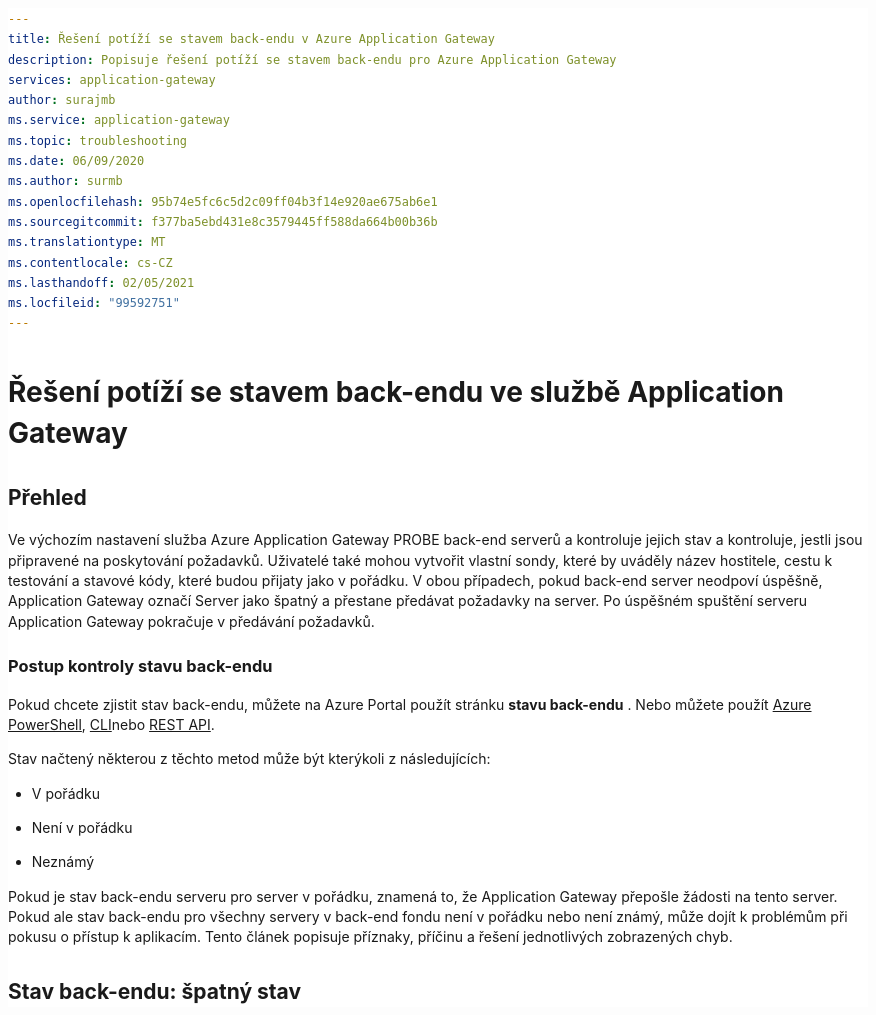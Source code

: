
 ```yaml
---
title: Řešení potíží se stavem back-endu v Azure Application Gateway
description: Popisuje řešení potíží se stavem back-endu pro Azure Application Gateway
services: application-gateway
author: surajmb
ms.service: application-gateway
ms.topic: troubleshooting
ms.date: 06/09/2020
ms.author: surmb
ms.openlocfilehash: 95b74e5fc6c5d2c09ff04b3f14e920ae675ab6e1
ms.sourcegitcommit: f377ba5ebd431e8c3579445ff588da664b00b36b
ms.translationtype: MT
ms.contentlocale: cs-CZ
ms.lasthandoff: 02/05/2021
ms.locfileid: "99592751"
---
```

<a name="troubleshoot-backend-health-issues-in-application-gateway"></a>Řešení potíží se stavem back-endu ve službě Application Gateway
==================================================

<a name="overview"></a>Přehled
--------

Ve výchozím nastavení služba Azure Application Gateway PROBE back-end serverů a kontroluje jejich stav a kontroluje, jestli jsou připravené na poskytování požadavků. Uživatelé také mohou vytvořit vlastní sondy, které by uváděly název hostitele, cestu k testování a stavové kódy, které budou přijaty jako v pořádku. V obou případech, pokud back-end server neodpoví úspěšně, Application Gateway označí Server jako špatný a přestane předávat požadavky na server. Po úspěšném spuštění serveru Application Gateway pokračuje v předávání požadavků.

### <a name="how-to-check-backend-health"></a>Postup kontroly stavu back-endu

Pokud chcete zjistit stav back-endu, můžete na Azure Portal použít stránku **stavu back-endu** . Nebo můžete použít [Azure PowerShell](/powershell/module/az.network/get-azapplicationgatewaybackendhealth), [CLI](/cli/azure/network/application-gateway#az-network-application-gateway-show-backend-health)nebo [REST API](/rest/api/application-gateway/applicationgateways/backendhealth).

Stav načtený některou z těchto metod může být kterýkoli z následujících:

- V pořádku

- Není v pořádku

- Neznámý

Pokud je stav back-endu serveru pro server v pořádku, znamená to, že Application Gateway přepošle žádosti na tento server. Pokud ale stav back-endu pro všechny servery v back-end fondu není v pořádku nebo není známý, může dojít k problémům při pokusu o přístup k aplikacím. Tento článek popisuje příznaky, příčinu a řešení jednotlivých zobrazených chyb.

<a name="backend-health-status-unhealthy"></a>Stav back-endu: špatný stav
-------------------------------
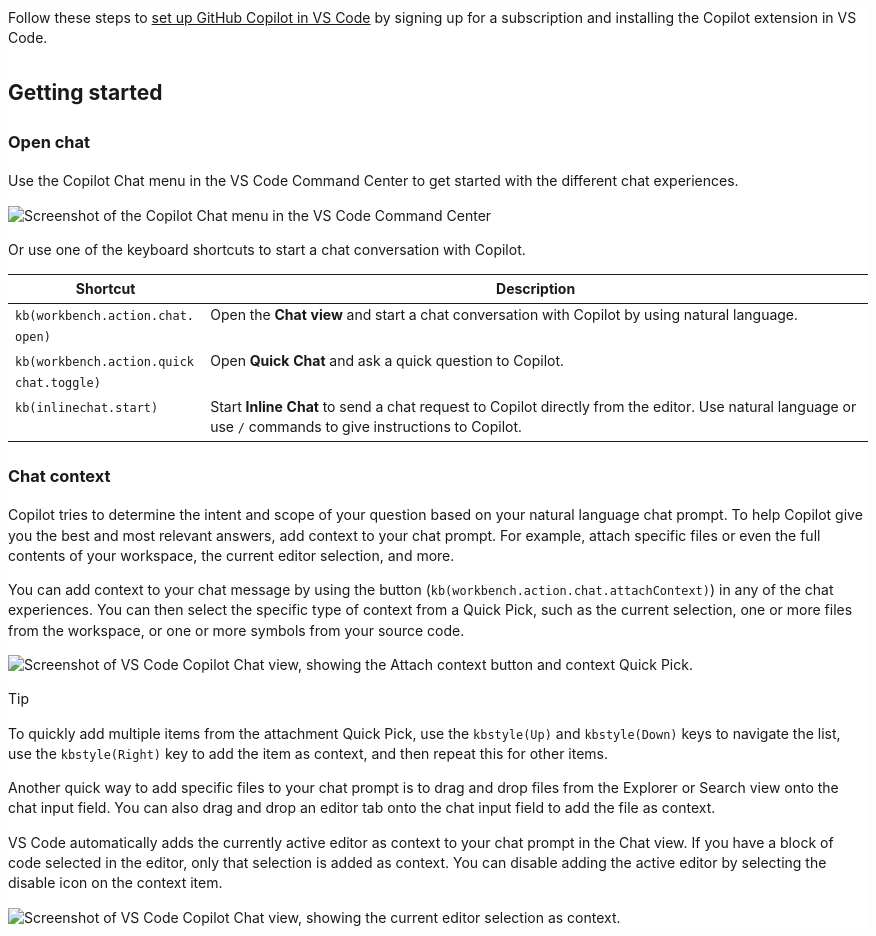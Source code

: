 Follow these steps to [set up GitHub Copilot in VS Code](/docs/copilot/setup.md) by signing up for a subscription and installing the Copilot extension in VS Code.

## Getting started

### Open chat

Use the Copilot Chat menu in the VS Code Command Center to get started with the different chat experiences.

![Screenshot of the Copilot Chat menu in the VS Code Command Center](images/copilot-chat/copilot-chat-menu-command-center.png)

Or use one of the keyboard shortcuts to start a chat conversation with Copilot.

| Shortcut | Description |
|----------|-------------|
| `kb(workbench.action.chat.open)` | Open the **Chat view** and start a chat conversation with Copilot by using natural language. |
| `kb(workbench.action.quickchat.toggle)` | Open **Quick Chat** and ask a quick question to Copilot. |
| `kb(inlinechat.start)` | Start **Inline Chat** to send a chat request to Copilot directly from the editor. Use natural language or use `/` commands to give instructions to Copilot. |

### Chat context

Copilot tries to determine the intent and scope of your question based on your natural language chat prompt. To help Copilot give you the best and most relevant answers, add context to your chat prompt. For example, attach specific files or even the full contents of your workspace, the current editor selection, and more.

You can add context to your chat message by using the <i class="codicon codicon-attach"></i> button (`kb(workbench.action.chat.attachContext)`) in any of the chat experiences. You can then select the specific type of context from a Quick Pick, such as the current selection, one or more files from the workspace, or one or more symbols from your source code.

![Screenshot of VS Code Copilot Chat view, showing the Attach context button and context Quick Pick.](./images/copilot-chat/copilot-chat-view-attach-context.png)

> [!TIP]
> To quickly add multiple items from the attachment Quick Pick, use the `kbstyle(Up)` and `kbstyle(Down)` keys to navigate the list, use the `kbstyle(Right)` key to add the item as context, and then repeat this for other items.

Another quick way to add specific files to your chat prompt is to drag and drop files from the Explorer or Search view onto the chat input field. You can also drag and drop an editor tab onto the chat input field to add the file as context.

<video src="images/copilot-chat/copilot-attach-dnd.mp4" title="Dragging files and editors into chat" autoplay loop controls muted></video>

VS Code automatically adds the currently active editor as context to your chat prompt in the Chat view. If you have a block of code selected in the editor, only that selection is added as context. You can disable adding the active editor by selecting the disable icon on the context item.

![Screenshot of VS Code Copilot Chat view, showing the current editor selection as context.](./images/copilot-chat/copilot-chat-view-selection-context.png)
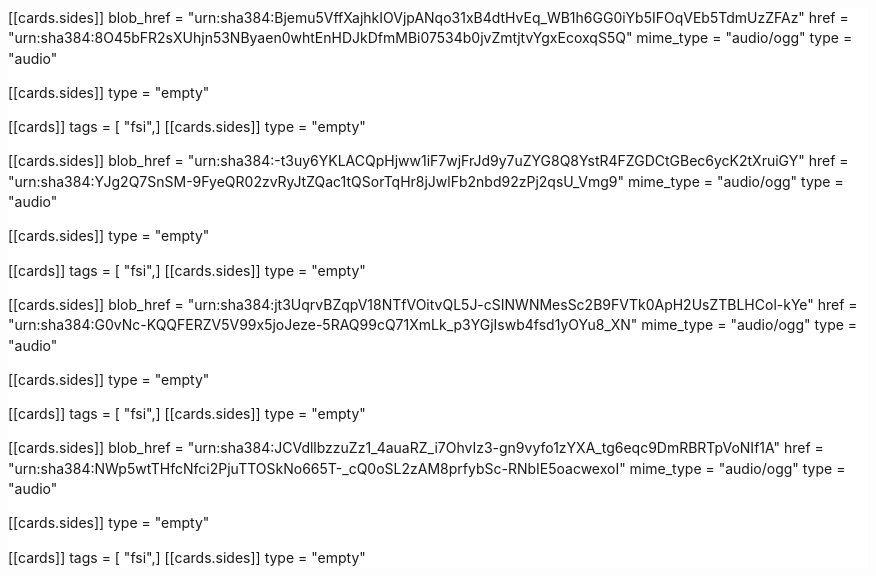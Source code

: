 [[cards.sides]]
blob_href = "urn:sha384:Bjemu5VffXajhkIOVjpANqo31xB4dtHvEq_WB1h6GG0iYb5IFOqVEb5TdmUzZFAz"
href = "urn:sha384:8O45bFR2sXUhjn53NByaen0whtEnHDJkDfmMBi07534b0jvZmtjtvYgxEcoxqS5Q"
mime_type = "audio/ogg"
type = "audio"

[[cards.sides]]
type = "empty"


[[cards]]
tags = [ "fsi",]
[[cards.sides]]
type = "empty"

[[cards.sides]]
blob_href = "urn:sha384:-t3uy6YKLACQpHjww1iF7wjFrJd9y7uZYG8Q8YstR4FZGDCtGBec6ycK2tXruiGY"
href = "urn:sha384:YJg2Q7SnSM-9FyeQR02zvRyJtZQac1tQSorTqHr8jJwlFb2nbd92zPj2qsU_Vmg9"
mime_type = "audio/ogg"
type = "audio"

[[cards.sides]]
type = "empty"


[[cards]]
tags = [ "fsi",]
[[cards.sides]]
type = "empty"

[[cards.sides]]
blob_href = "urn:sha384:jt3UqrvBZqpV18NTfVOitvQL5J-cSINWNMesSc2B9FVTk0ApH2UsZTBLHCol-kYe"
href = "urn:sha384:G0vNc-KQQFERZV5V99x5joJeze-5RAQ99cQ71XmLk_p3YGjIswb4fsd1yOYu8_XN"
mime_type = "audio/ogg"
type = "audio"

[[cards.sides]]
type = "empty"


[[cards]]
tags = [ "fsi",]
[[cards.sides]]
type = "empty"

[[cards.sides]]
blob_href = "urn:sha384:JCVdllbzzuZz1_4auaRZ_i7OhvIz3-gn9vyfo1zYXA_tg6eqc9DmRBRTpVoNIf1A"
href = "urn:sha384:NWp5wtTHfcNfci2PjuTTOSkNo665T-_cQ0oSL2zAM8prfybSc-RNbIE5oacwexoI"
mime_type = "audio/ogg"
type = "audio"

[[cards.sides]]
type = "empty"


[[cards]]
tags = [ "fsi",]
[[cards.sides]]
type = "empty"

-=-=-

What is being asked: Give the data back exactly, omitting all pictures.

The completed task:
Source code

:
 ```yaml
---
title: Řešení potíží se stavem back-endu v Azure Application Gateway
description: Popisuje řešení potíží se stavem back-endu pro Azure Application Gateway
services: application-gateway
author: surajmb
ms.service: application-gateway
ms.topic: troubleshooting
ms.date: 06/09/2020
ms.author: surmb
ms.openlocfilehash: 95b74e5fc6c5d2c09ff04b3f14e920ae675ab6e1
ms.sourcegitcommit: f377ba5ebd431e8c3579445ff588da664b00b36b
ms.translationtype: MT
ms.contentlocale: cs-CZ
ms.lasthandoff: 02/05/2021
ms.locfileid: "99592751"
---
```

<a name="troubleshoot-backend-health-issues-in-application-gateway"></a>Řešení potíží se stavem back-endu ve službě Application Gateway
==================================================

<a name="overview"></a>Přehled
--------

Ve výchozím nastavení služba Azure Application Gateway PROBE back-end serverů a kontroluje jejich stav a kontroluje, jestli jsou připravené na poskytování požadavků. Uživatelé také mohou vytvořit vlastní sondy, které by uváděly název hostitele, cestu k testování a stavové kódy, které budou přijaty jako v pořádku. V obou případech, pokud back-end server neodpoví úspěšně, Application Gateway označí Server jako špatný a přestane předávat požadavky na server. Po úspěšném spuštění serveru Application Gateway pokračuje v předávání požadavků.

### <a name="how-to-check-backend-health"></a>Postup kontroly stavu back-endu

Pokud chcete zjistit stav back-endu, můžete na Azure Portal použít stránku **stavu back-endu** . Nebo můžete použít [Azure PowerShell](/powershell/module/az.network/get-azapplicationgatewaybackendhealth), [CLI](/cli/azure/network/application-gateway#az-network-application-gateway-show-backend-health)nebo [REST API](/rest/api/application-gateway/applicationgateways/backendhealth).

Stav načtený některou z těchto metod může být kterýkoli z následujících:

- V pořádku

- Není v pořádku

- Neznámý

Pokud je stav back-endu serveru pro server v pořádku, znamená to, že Application Gateway přepošle žádosti na tento server. Pokud ale stav back-endu pro všechny servery v back-end fondu není v pořádku nebo není známý, může dojít k problémům při pokusu o přístup k aplikacím. Tento článek popisuje příznaky, příčinu a řešení jednotlivých zobrazených chyb.

<a name="backend-health-status-unhealthy"></a>Stav back-endu: špatný stav
-------------------------------
Source code

: Follow these steps to [set up GitHub Copilot in VS Code](/docs/copilot/setup.md) by signing up for a subscription and installing the Copilot extension in VS Code.

## Getting started

### Open chat

Use the Copilot Chat menu in the VS Code Command Center to get started with the different chat experiences.

![Screenshot of the Copilot Chat menu in the VS Code Command Center](images/copilot-chat/copilot-chat-menu-command-center.png)

Or use one of the keyboard shortcuts to start a chat conversation with Copilot.

| Shortcut | Description |
|----------|-------------|
| `kb(workbench.action.chat.open)` | Open the **Chat view** and start a chat conversation with Copilot by using natural language. |
| `kb(workbench.action.quickchat.toggle)` | Open **Quick Chat** and ask a quick question to Copilot. |
| `kb(inlinechat.start)` | Start **Inline Chat** to send a chat request to Copilot directly from the editor. Use natural language or use `/` commands to give instructions to Copilot. |

### Chat context

Copilot tries to determine the intent and scope of your question based on your natural language chat prompt. To help Copilot give you the best and most relevant answers, add context to your chat prompt. For example, attach specific files or even the full contents of your workspace, the current editor selection, and more.

You can add context to your chat message by using the <i class="codicon codicon-attach"></i> button (`kb(workbench.action.chat.attachContext)`) in any of the chat experiences. You can then select the specific type of context from a Quick Pick, such as the current selection, one or more files from the workspace, or one or more symbols from your source code.

![Screenshot of VS Code Copilot Chat view, showing the Attach context button and context Quick Pick.](./images/copilot-chat/copilot-chat-view-attach-context.png)

> [!TIP]
> To quickly add multiple items from the attachment Quick Pick, use the `kbstyle(Up)` and `kbstyle(Down)` keys to navigate the list, use the `kbstyle(Right)` key to add the item as context, and then repeat this for other items.

Another quick way to add specific files to your chat prompt is to drag and drop files from the Explorer or Search view onto the chat input field. You can also drag and drop an editor tab onto the chat input field to add the file as context.

<video src="images/copilot-chat/copilot-attach-dnd.mp4" title="Dragging files and editors into chat" autoplay loop controls muted></video>

VS Code automatically adds the currently active editor as context to your chat prompt in the Chat view. If you have a block of code selected in the editor, only that selection is added as context. You can disable adding the active editor by selecting the disable icon on the context item.

![Screenshot of VS Code Copilot Chat view, showing the current editor selection as context.](./images/copilot-chat/copilot-chat-view-selection-context.png)
Source code

: [[cards.sides]]
blob_href = "urn:sha384:Bjemu5VffXajhkIOVjpANqo31xB4dtHvEq_WB1h6GG0iYb5IFOqVEb5TdmUzZFAz"
href = "urn:sha384:8O45bFR2sXUhjn53NByaen0whtEnHDJkDfmMBi07534b0jvZmtjtvYgxEcoxqS5Q"
mime_type = "audio/ogg"
type = "audio"

[[cards.sides]]
type = "empty"


[[cards]]
tags = [ "fsi",]
[[cards.sides]]
type = "empty"

[[cards.sides]]
blob_href = "urn:sha384:-t3uy6YKLACQpHjww1iF7wjFrJd9y7uZYG8Q8YstR4FZGDCtGBec6ycK2tXruiGY"
href = "urn:sha384:YJg2Q7SnSM-9FyeQR02zvRyJtZQac1tQSorTqHr8jJwlFb2nbd92zPj2qsU_Vmg9"
mime_type = "audio/ogg"
type = "audio"

[[cards.sides]]
type = "empty"


[[cards]]
tags = [ "fsi",]
[[cards.sides]]
type = "empty"

[[cards.sides]]
blob_href = "urn:sha384:jt3UqrvBZqpV18NTfVOitvQL5J-cSINWNMesSc2B9FVTk0ApH2UsZTBLHCol-kYe"
href = "urn:sha384:G0vNc-KQQFERZV5V99x5joJeze-5RAQ99cQ71XmLk_p3YGjIswb4fsd1yOYu8_XN"
mime_type = "audio/ogg"
type = "audio"

[[cards.sides]]
type = "empty"


[[cards]]
tags = [ "fsi",]
[[cards.sides]]
type = "empty"

[[cards.sides]]
blob_href = "urn:sha384:JCVdllbzzuZz1_4auaRZ_i7OhvIz3-gn9vyfo1zYXA_tg6eqc9DmRBRTpVoNIf1A"
href = "urn:sha384:NWp5wtTHfcNfci2PjuTTOSkNo665T-_cQ0oSL2zAM8prfybSc-RNbIE5oacwexoI"
mime_type = "audio/ogg"
type = "audio"

[[cards.sides]]
type = "empty"


[[cards]]
tags = [ "fsi",]
[[cards.sides]]
type = "empty"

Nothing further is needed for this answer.